**What is required:** Which lines below include the string "converter"? Please show each one.

[Items from a data source]

******

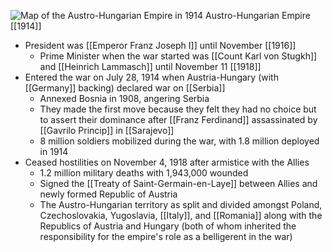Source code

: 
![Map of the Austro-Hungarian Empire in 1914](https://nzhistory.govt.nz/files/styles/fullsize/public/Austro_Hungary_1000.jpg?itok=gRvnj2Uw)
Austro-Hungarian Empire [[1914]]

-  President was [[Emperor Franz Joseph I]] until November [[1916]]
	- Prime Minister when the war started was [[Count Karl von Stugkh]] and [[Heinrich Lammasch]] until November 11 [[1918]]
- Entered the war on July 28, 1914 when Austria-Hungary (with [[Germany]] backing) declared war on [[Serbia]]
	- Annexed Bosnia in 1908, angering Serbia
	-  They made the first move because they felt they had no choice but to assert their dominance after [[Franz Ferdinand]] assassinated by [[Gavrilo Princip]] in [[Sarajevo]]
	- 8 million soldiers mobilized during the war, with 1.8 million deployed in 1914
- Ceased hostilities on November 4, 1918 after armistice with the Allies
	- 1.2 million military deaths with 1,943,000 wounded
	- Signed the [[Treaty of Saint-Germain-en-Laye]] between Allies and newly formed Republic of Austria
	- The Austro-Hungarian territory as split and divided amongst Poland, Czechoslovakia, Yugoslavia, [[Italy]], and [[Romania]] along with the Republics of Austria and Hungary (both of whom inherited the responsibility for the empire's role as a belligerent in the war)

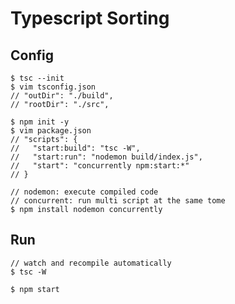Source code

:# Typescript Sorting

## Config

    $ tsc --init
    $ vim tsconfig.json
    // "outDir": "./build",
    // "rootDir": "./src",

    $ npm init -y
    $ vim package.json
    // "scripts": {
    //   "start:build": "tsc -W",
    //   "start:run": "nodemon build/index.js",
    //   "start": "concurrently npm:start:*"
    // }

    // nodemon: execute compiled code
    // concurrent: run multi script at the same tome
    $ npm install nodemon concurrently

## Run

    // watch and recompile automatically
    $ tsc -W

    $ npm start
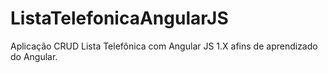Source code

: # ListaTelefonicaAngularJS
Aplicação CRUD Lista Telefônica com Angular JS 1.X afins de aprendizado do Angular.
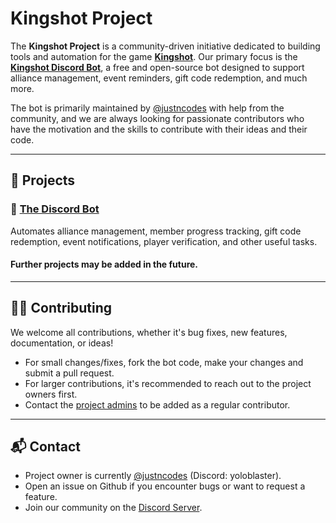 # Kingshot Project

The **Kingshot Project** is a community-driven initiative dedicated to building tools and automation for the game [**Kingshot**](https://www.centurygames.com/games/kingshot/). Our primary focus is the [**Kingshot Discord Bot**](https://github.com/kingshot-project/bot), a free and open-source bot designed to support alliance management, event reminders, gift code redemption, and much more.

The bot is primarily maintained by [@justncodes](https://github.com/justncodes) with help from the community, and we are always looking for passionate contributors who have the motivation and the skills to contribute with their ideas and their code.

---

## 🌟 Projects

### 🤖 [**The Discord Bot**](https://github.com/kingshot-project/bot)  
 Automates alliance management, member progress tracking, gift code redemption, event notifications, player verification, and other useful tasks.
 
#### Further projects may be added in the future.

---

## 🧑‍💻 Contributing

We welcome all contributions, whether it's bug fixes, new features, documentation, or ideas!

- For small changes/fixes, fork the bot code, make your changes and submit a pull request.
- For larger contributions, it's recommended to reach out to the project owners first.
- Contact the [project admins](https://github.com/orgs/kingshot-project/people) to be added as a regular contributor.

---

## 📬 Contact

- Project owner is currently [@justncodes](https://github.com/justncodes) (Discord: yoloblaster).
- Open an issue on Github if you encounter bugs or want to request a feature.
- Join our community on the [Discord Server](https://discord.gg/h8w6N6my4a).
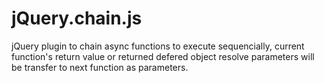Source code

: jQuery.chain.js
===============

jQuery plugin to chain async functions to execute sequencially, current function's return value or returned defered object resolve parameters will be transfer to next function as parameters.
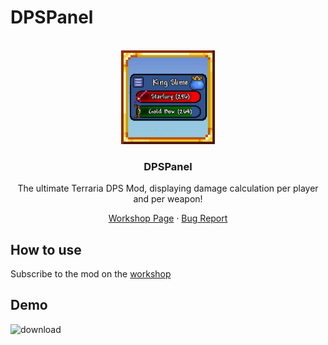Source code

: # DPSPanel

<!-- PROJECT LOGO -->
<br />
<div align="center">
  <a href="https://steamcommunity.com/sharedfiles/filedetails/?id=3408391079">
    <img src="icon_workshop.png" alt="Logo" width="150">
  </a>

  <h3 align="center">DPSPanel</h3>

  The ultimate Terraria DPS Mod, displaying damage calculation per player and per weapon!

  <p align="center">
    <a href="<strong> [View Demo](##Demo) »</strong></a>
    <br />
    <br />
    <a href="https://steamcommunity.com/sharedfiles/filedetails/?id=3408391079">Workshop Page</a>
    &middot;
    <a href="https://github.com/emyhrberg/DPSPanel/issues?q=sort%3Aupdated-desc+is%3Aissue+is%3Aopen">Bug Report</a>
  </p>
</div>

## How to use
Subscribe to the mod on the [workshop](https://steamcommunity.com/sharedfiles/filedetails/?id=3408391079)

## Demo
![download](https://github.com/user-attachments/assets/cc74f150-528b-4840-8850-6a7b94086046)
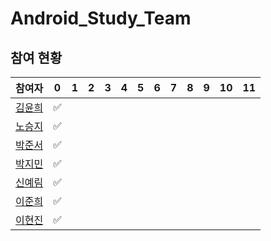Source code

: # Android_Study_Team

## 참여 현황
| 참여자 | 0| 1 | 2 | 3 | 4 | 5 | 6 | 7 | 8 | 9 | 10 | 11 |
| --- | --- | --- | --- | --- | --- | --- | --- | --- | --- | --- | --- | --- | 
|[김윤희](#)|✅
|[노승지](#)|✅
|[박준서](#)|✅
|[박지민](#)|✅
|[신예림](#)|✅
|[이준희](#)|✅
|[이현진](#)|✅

******

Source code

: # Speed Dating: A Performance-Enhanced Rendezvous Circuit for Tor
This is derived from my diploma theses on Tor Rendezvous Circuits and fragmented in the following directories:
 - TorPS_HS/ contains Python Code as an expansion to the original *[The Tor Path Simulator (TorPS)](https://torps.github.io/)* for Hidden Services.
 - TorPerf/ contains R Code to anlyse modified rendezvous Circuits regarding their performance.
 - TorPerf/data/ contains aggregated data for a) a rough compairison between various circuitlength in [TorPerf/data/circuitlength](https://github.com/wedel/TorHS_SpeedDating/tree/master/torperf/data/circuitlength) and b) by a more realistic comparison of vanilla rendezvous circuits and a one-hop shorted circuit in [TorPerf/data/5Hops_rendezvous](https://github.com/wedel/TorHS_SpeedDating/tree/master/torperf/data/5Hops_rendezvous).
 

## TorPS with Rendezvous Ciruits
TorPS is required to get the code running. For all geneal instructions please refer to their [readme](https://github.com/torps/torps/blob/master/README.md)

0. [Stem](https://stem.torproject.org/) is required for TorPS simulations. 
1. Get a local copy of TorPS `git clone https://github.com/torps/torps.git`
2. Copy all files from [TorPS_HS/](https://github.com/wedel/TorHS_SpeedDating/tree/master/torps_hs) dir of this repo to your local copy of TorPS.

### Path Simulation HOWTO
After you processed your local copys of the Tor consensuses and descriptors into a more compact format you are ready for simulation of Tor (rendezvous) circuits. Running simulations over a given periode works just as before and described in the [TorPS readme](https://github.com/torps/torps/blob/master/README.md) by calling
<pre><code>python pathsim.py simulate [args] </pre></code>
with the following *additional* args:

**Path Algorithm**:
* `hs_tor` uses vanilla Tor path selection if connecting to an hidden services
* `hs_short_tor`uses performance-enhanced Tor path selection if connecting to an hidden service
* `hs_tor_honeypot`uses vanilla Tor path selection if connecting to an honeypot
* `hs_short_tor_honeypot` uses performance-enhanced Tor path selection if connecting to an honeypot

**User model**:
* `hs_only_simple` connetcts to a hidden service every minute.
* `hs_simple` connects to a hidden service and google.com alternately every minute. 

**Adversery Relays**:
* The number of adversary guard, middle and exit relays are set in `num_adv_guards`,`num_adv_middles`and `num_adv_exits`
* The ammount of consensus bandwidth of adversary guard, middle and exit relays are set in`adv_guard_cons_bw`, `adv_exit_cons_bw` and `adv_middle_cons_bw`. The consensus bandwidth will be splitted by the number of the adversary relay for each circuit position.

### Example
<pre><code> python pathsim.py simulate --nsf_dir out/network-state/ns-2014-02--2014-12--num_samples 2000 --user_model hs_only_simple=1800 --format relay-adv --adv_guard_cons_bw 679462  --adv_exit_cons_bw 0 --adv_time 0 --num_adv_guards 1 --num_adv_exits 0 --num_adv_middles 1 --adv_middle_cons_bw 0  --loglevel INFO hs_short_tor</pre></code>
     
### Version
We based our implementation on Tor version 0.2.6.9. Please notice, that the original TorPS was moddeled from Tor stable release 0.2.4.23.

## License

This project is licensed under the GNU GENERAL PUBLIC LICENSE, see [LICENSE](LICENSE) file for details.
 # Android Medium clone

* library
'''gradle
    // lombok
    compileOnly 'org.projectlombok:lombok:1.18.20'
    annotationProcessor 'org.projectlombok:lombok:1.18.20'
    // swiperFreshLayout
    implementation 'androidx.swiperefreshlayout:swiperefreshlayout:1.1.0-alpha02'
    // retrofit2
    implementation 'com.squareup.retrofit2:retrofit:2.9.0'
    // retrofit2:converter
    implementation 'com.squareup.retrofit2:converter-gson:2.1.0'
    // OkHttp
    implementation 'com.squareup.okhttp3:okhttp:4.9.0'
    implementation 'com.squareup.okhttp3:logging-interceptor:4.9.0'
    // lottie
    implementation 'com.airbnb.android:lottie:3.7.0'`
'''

******

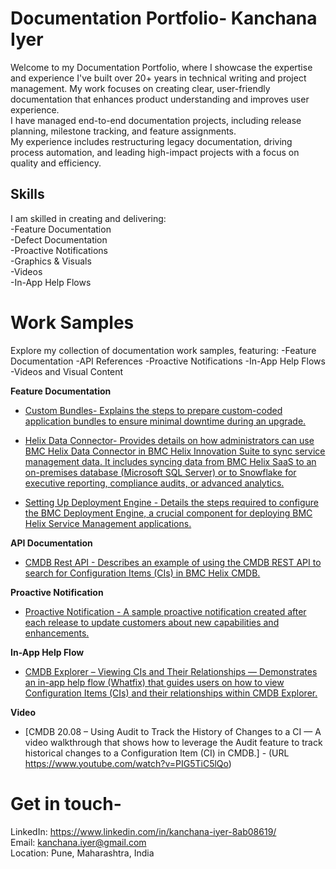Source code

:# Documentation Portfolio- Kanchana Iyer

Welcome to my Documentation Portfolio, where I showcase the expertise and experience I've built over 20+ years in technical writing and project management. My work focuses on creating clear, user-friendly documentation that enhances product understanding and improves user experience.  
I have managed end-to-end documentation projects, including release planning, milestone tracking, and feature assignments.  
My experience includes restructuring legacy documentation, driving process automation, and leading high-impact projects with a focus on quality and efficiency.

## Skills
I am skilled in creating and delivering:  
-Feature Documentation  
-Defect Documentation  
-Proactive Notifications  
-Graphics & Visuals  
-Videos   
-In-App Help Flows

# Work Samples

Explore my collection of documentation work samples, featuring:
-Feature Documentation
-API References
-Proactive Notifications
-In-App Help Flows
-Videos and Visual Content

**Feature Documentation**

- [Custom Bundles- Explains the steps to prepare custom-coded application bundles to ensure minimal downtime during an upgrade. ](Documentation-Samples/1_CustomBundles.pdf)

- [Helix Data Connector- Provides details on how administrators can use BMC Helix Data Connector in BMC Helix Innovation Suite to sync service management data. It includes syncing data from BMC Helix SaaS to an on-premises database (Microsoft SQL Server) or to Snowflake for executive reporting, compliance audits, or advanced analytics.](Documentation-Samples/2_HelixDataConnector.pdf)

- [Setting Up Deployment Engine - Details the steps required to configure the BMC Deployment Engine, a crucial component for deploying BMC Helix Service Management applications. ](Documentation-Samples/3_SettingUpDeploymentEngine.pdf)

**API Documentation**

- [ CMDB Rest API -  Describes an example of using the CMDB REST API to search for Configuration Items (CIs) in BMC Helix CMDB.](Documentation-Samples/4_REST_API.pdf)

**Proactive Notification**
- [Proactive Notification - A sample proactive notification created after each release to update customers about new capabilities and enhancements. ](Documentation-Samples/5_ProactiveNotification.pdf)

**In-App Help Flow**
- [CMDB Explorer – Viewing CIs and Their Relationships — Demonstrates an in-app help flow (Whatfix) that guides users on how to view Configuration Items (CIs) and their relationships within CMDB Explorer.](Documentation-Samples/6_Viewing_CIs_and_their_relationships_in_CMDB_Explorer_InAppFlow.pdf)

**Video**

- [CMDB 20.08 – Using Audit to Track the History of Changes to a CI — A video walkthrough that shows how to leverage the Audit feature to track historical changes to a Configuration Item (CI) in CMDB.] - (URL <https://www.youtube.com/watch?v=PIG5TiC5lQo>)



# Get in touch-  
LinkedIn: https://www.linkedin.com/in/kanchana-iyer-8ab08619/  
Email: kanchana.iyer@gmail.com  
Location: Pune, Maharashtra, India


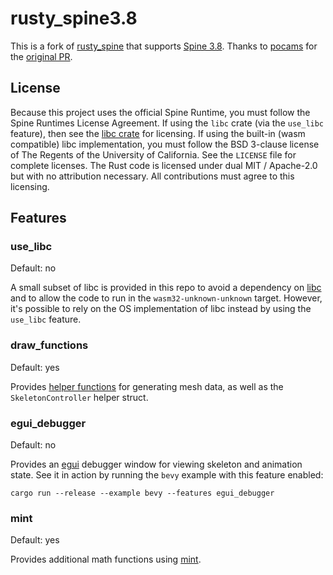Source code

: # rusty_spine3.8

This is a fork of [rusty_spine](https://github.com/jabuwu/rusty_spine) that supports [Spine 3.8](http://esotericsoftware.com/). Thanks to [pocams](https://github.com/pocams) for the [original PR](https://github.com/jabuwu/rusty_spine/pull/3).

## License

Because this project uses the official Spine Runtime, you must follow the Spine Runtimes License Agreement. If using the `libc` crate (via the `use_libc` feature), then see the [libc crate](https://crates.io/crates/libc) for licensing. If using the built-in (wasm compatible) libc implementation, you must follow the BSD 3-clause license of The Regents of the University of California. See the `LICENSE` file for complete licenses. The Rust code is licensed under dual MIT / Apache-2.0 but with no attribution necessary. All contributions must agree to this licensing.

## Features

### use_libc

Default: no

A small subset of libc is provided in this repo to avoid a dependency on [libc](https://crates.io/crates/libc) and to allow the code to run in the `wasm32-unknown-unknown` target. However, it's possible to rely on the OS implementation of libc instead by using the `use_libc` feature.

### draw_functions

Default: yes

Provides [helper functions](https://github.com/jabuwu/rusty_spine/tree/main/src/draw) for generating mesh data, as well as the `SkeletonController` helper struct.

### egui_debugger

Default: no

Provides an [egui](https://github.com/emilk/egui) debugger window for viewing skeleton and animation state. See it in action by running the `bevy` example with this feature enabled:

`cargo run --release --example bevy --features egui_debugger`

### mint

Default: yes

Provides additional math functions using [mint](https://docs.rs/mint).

******

**Written answer:**
    // retrofit2:converter
    implementation 'com.squareup.retrofit2:converter-gson:2.1.0'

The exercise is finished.